WHAT YOU NEED TO DO: Because the entries hold pictures, reproduce only their words, exactly as written.

Records drawn from a dataset:
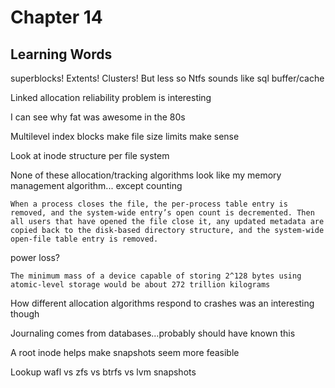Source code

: # Chapter 14

## Learning Words

superblocks!
Extents!
Clusters! But less so
Ntfs sounds like sql
buffer/cache



Linked allocation reliability problem is interesting

I can see why fat was awesome in the 80s

Multilevel index blocks make file size limits make sense

Look at inode structure per file system

None of these allocation/tracking algorithms look like my memory management algorithm... except counting


```When a process closes the file, the per-process table entry is removed, and the system-wide entry’s open count is decremented. Then all users that have opened the file close it, any updated metadata are copied back to the disk-based directory structure, and the system-wide open-file table entry is removed. ```

power loss?

```The minimum mass of a device capable of storing 2^128 bytes using atomic-level storage would be about 272 trillion kilograms```

How different allocation algorithms respond to crashes was an interesting though

Journaling comes from databases...probably should have known this

A root inode helps make snapshots seem more feasible

Lookup wafl vs zfs vs btrfs vs lvm snapshots
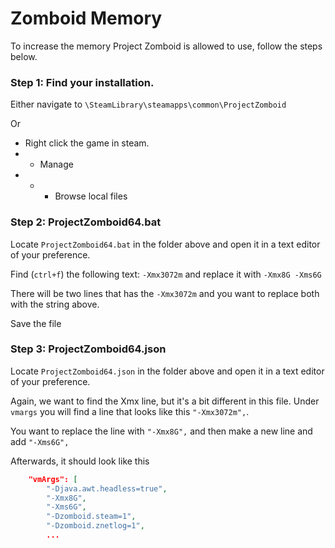 # Zomboid Memory
To increase the memory Project Zomboid is allowed to use, follow the steps below.

### Step 1: Find your installation.

Either navigate to ``\SteamLibrary\steamapps\common\ProjectZomboid`` 

Or 

- Right click the game in steam.
- - Manage
- - - Browse local files

### Step 2: ProjectZomboid64.bat

Locate ``ProjectZomboid64.bat`` in the folder above and open it in a text editor of your preference. 

Find (``ctrl+f``) the following text: ``-Xmx3072m`` and replace it with ``-Xmx8G -Xms6G``

There will be two lines that has the ``-Xmx3072m`` and you want to replace both with the string above.

Save the file

### Step 3: ProjectZomboid64.json

Locate ``ProjectZomboid64.json`` in the folder above and open it in a text editor of your preference. 

Again, we want to find the Xmx line, but it's a bit different in this file. Under ``vmargs`` you will find a line that looks like this ``"-Xmx3072m",``.

You want to replace the line with ``"-Xmx8G",`` and then make a new line and add ``"-Xms6G",``

Afterwards, it should look like this

```json
	"vmArgs": [
		"-Djava.awt.headless=true",
		"-Xmx8G",
		"-Xms6G",
		"-Dzomboid.steam=1",
		"-Dzomboid.znetlog=1",
        ...
```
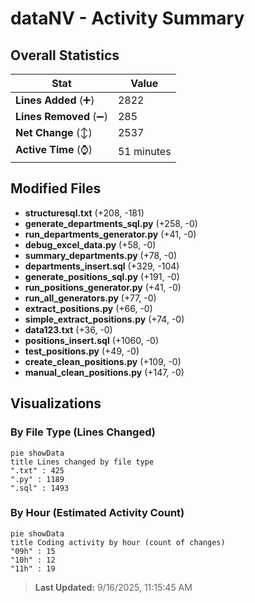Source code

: # dataNV - Activity Summary 

## Overall Statistics

| Stat                   | Value                                                             |
| ---------------------- | ----------------------------------------------------------------- |
| **Lines Added** (➕)   | 2822                                          |
| **Lines Removed** (➖) | 285                                        |
| **Net Change** (↕)    | 2537                |
| **Active Time** (⌚)   | 51 minutes |


## Modified Files
- **structuresql.txt** (+208, -181)
- **generate_departments_sql.py** (+258, -0)
- **run_departments_generator.py** (+41, -0)
- **debug_excel_data.py** (+58, -0)
- **summary_departments.py** (+78, -0)
- **departments_insert.sql** (+329, -104)
- **generate_positions_sql.py** (+191, -0)
- **run_positions_generator.py** (+41, -0)
- **run_all_generators.py** (+77, -0)
- **extract_positions.py** (+66, -0)
- **simple_extract_positions.py** (+74, -0)
- **data123.txt** (+36, -0)
- **positions_insert.sql** (+1060, -0)
- **test_positions.py** (+49, -0)
- **create_clean_positions.py** (+109, -0)
- **manual_clean_positions.py** (+147, -0)

## Visualizations

### By File Type (Lines Changed)

```mermaid
pie showData
title Lines changed by file type
".txt" : 425
".py" : 1189
".sql" : 1493
```

### By Hour (Estimated Activity Count)

```mermaid
pie showData
title Coding activity by hour (count of changes)
"09h" : 15
"10h" : 12
"11h" : 19
```


> **Last Updated:** 9/16/2025, 11:15:45 AM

TASK SOLUTION:
Source code

: # Chapter 14

## Learning Words

superblocks!
Extents!
Clusters! But less so
Ntfs sounds like sql
buffer/cache



Linked allocation reliability problem is interesting

I can see why fat was awesome in the 80s

Multilevel index blocks make file size limits make sense

Look at inode structure per file system

None of these allocation/tracking algorithms look like my memory management algorithm... except counting


```When a process closes the file, the per-process table entry is removed, and the system-wide entry’s open count is decremented. Then all users that have opened the file close it, any updated metadata are copied back to the disk-based directory structure, and the system-wide open-file table entry is removed. ```

power loss?

```The minimum mass of a device capable of storing 2^128 bytes using atomic-level storage would be about 272 trillion kilograms```

How different allocation algorithms respond to crashes was an interesting though

Journaling comes from databases...probably should have known this

A root inode helps make snapshots seem more feasible

Lookup wafl vs zfs vs btrfs vs lvm snapshots
 # Zomboid Memory
To increase the memory Project Zomboid is allowed to use, follow the steps below.

### Step 1: Find your installation.

Either navigate to ``\SteamLibrary\steamapps\common\ProjectZomboid`` 

Or 

- Right click the game in steam.
- - Manage
- - - Browse local files

### Step 2: ProjectZomboid64.bat

Locate ``ProjectZomboid64.bat`` in the folder above and open it in a text editor of your preference. 

Find (``ctrl+f``) the following text: ``-Xmx3072m`` and replace it with ``-Xmx8G -Xms6G``

There will be two lines that has the ``-Xmx3072m`` and you want to replace both with the string above.

Save the file

### Step 3: ProjectZomboid64.json

Locate ``ProjectZomboid64.json`` in the folder above and open it in a text editor of your preference. 

Again, we want to find the Xmx line, but it's a bit different in this file. Under ``vmargs`` you will find a line that looks like this ``"-Xmx3072m",``.

You want to replace the line with ``"-Xmx8G",`` and then make a new line and add ``"-Xms6G",``

Afterwards, it should look like this

```json
	"vmArgs": [
		"-Djava.awt.headless=true",
		"-Xmx8G",
		"-Xms6G",
		"-Dzomboid.steam=1",
		"-Dzomboid.znetlog=1",
        ...
```
Source code

: # dataNV - Activity Summary 

## Overall Statistics

| Stat                   | Value                                                             |
| ---------------------- | ----------------------------------------------------------------- |
| **Lines Added** (➕)   | 2822                                          |
| **Lines Removed** (➖) | 285                                        |
| **Net Change** (↕)    | 2537                |
| **Active Time** (⌚)   | 51 minutes |


## Modified Files
- **structuresql.txt** (+208, -181)
- **generate_departments_sql.py** (+258, -0)
- **run_departments_generator.py** (+41, -0)
- **debug_excel_data.py** (+58, -0)
- **summary_departments.py** (+78, -0)
- **departments_insert.sql** (+329, -104)
- **generate_positions_sql.py** (+191, -0)
- **run_positions_generator.py** (+41, -0)
- **run_all_generators.py** (+77, -0)
- **extract_positions.py** (+66, -0)
- **simple_extract_positions.py** (+74, -0)
- **data123.txt** (+36, -0)
- **positions_insert.sql** (+1060, -0)
- **test_positions.py** (+49, -0)
- **create_clean_positions.py** (+109, -0)
- **manual_clean_positions.py** (+147, -0)

## Visualizations

### By File Type (Lines Changed)

```mermaid
pie showData
title Lines changed by file type
".txt" : 425
".py" : 1189
".sql" : 1493
```

### By Hour (Estimated Activity Count)

```mermaid
pie showData
title Coding activity by hour (count of changes)
"09h" : 15
"10h" : 12
"11h" : 19
```


> **Last Updated:** 9/16/2025, 11:15:45 AM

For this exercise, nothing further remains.